**EXERCISE OBJECTIVE:** Everything from the first line of the material to the line containing "2. Met de rechtermuisknop", inclusive, must be given again exactly; no pictures, and nothing past that line.

**PROVIDED INFORMATION:**
________________________________________

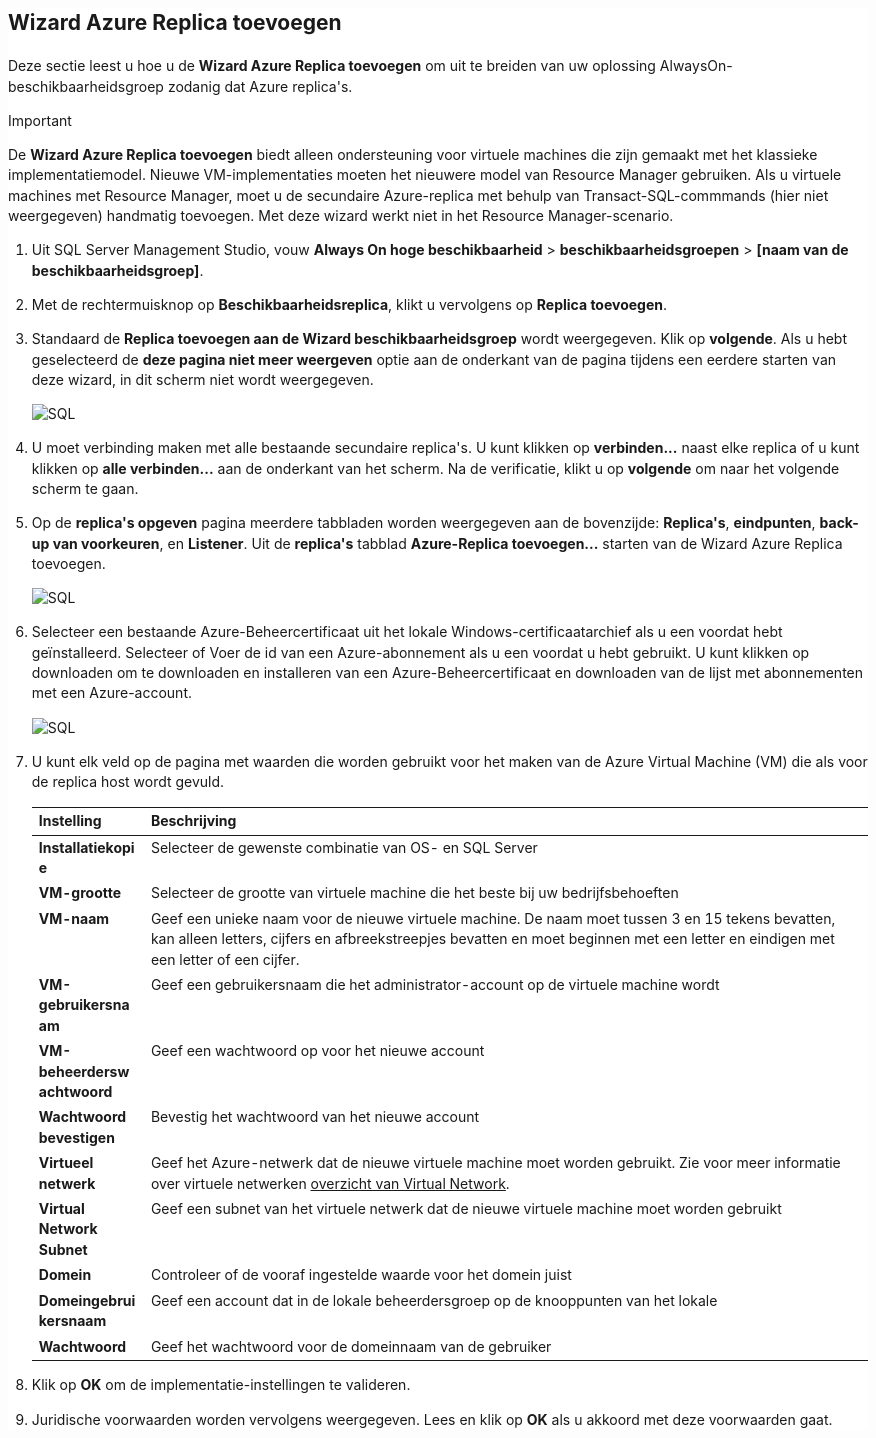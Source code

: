## <a name="add-azure-replica-wizard"></a>Wizard Azure Replica toevoegen
Deze sectie leest u hoe u de **Wizard Azure Replica toevoegen** om uit te breiden van uw oplossing AlwaysOn-beschikbaarheidsgroep zodanig dat Azure replica's.

> [!IMPORTANT]
> De **Wizard Azure Replica toevoegen** biedt alleen ondersteuning voor virtuele machines die zijn gemaakt met het klassieke implementatiemodel. Nieuwe VM-implementaties moeten het nieuwere model van Resource Manager gebruiken. Als u virtuele machines met Resource Manager, moet u de secundaire Azure-replica met behulp van Transact-SQL-commmands (hier niet weergegeven) handmatig toevoegen. Met deze wizard werkt niet in het Resource Manager-scenario.

1. Uit SQL Server Management Studio, vouw **Always On hoge beschikbaarheid** > **beschikbaarheidsgroepen** > **[naam van de beschikbaarheidsgroep]**.
2. Met de rechtermuisknop op **Beschikbaarheidsreplica**, klikt u vervolgens op **Replica toevoegen**.
3. Standaard de **Replica toevoegen aan de Wizard beschikbaarheidsgroep** wordt weergegeven. Klik op **volgende**.  Als u hebt geselecteerd de **deze pagina niet meer weergeven** optie aan de onderkant van de pagina tijdens een eerdere starten van deze wizard, in dit scherm niet wordt weergegeven.
   
    ![SQL](./media/virtual-machines-windows-classic-sql-onprem-availability/IC742861.png)
4. U moet verbinding maken met alle bestaande secundaire replica's. U kunt klikken op **verbinden...** naast elke replica of u kunt klikken op **alle verbinden...** aan de onderkant van het scherm. Na de verificatie, klikt u op **volgende** om naar het volgende scherm te gaan.
5. Op de **replica's opgeven** pagina meerdere tabbladen worden weergegeven aan de bovenzijde: **Replica's**, **eindpunten**, **back-up van voorkeuren**, en **Listener**. Uit de **replica's** tabblad **Azure-Replica toevoegen...** starten van de Wizard Azure Replica toevoegen.
   
    ![SQL](./media/virtual-machines-windows-classic-sql-onprem-availability/IC742863.png)
6. Selecteer een bestaande Azure-Beheercertificaat uit het lokale Windows-certificaatarchief als u een voordat hebt geïnstalleerd. Selecteer of Voer de id van een Azure-abonnement als u een voordat u hebt gebruikt. U kunt klikken op downloaden om te downloaden en installeren van een Azure-Beheercertificaat en downloaden van de lijst met abonnementen met een Azure-account.
   
    ![SQL](./media/virtual-machines-windows-classic-sql-onprem-availability/IC742864.png)
7. U kunt elk veld op de pagina met waarden die worden gebruikt voor het maken van de Azure Virtual Machine (VM) die als voor de replica host wordt gevuld.
   
   | Instelling | Beschrijving |
   | --- | --- |
   | **Installatiekopie** |Selecteer de gewenste combinatie van OS- en SQL Server |
   | **VM-grootte** |Selecteer de grootte van virtuele machine die het beste bij uw bedrijfsbehoeften |
   | **VM-naam** |Geef een unieke naam voor de nieuwe virtuele machine. De naam moet tussen 3 en 15 tekens bevatten, kan alleen letters, cijfers en afbreekstreepjes bevatten en moet beginnen met een letter en eindigen met een letter of een cijfer. |
   | **VM-gebruikersnaam** |Geef een gebruikersnaam die het administrator-account op de virtuele machine wordt |
   | **VM-beheerderswachtwoord** |Geef een wachtwoord op voor het nieuwe account |
   | **Wachtwoord bevestigen** |Bevestig het wachtwoord van het nieuwe account |
   | **Virtueel netwerk** |Geef het Azure-netwerk dat de nieuwe virtuele machine moet worden gebruikt. Zie voor meer informatie over virtuele netwerken [overzicht van Virtual Network](../../../virtual-network/virtual-networks-overview.md). |
   | **Virtual Network Subnet** |Geef een subnet van het virtuele netwerk dat de nieuwe virtuele machine moet worden gebruikt |
   | **Domein** |Controleer of de vooraf ingestelde waarde voor het domein juist |
   | **Domeingebruikersnaam** |Geef een account dat in de lokale beheerdersgroep op de knooppunten van het lokale |
   | **Wachtwoord** |Geef het wachtwoord voor de domeinnaam van de gebruiker |
8. Klik op **OK** om de implementatie-instellingen te valideren.
9. Juridische voorwaarden worden vervolgens weergegeven. Lees en klik op **OK** als u akkoord met deze voorwaarden gaat.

________________________________________

**SOLUTION TO THIS EXERCISE:**
Source code

:## <a name="add-azure-replica-wizard"></a>Wizard Azure Replica toevoegen
Deze sectie leest u hoe u de **Wizard Azure Replica toevoegen** om uit te breiden van uw oplossing AlwaysOn-beschikbaarheidsgroep zodanig dat Azure replica's.

> [!IMPORTANT]
> De **Wizard Azure Replica toevoegen** biedt alleen ondersteuning voor virtuele machines die zijn gemaakt met het klassieke implementatiemodel. Nieuwe VM-implementaties moeten het nieuwere model van Resource Manager gebruiken. Als u virtuele machines met Resource Manager, moet u de secundaire Azure-replica met behulp van Transact-SQL-commmands (hier niet weergegeven) handmatig toevoegen. Met deze wizard werkt niet in het Resource Manager-scenario.

1. Uit SQL Server Management Studio, vouw **Always On hoge beschikbaarheid** > **beschikbaarheidsgroepen** > **[naam van de beschikbaarheidsgroep]**.
2. Met de rechtermuisknop op **Beschikbaarheidsreplica**, klikt u vervolgens op **Replica toevoegen**.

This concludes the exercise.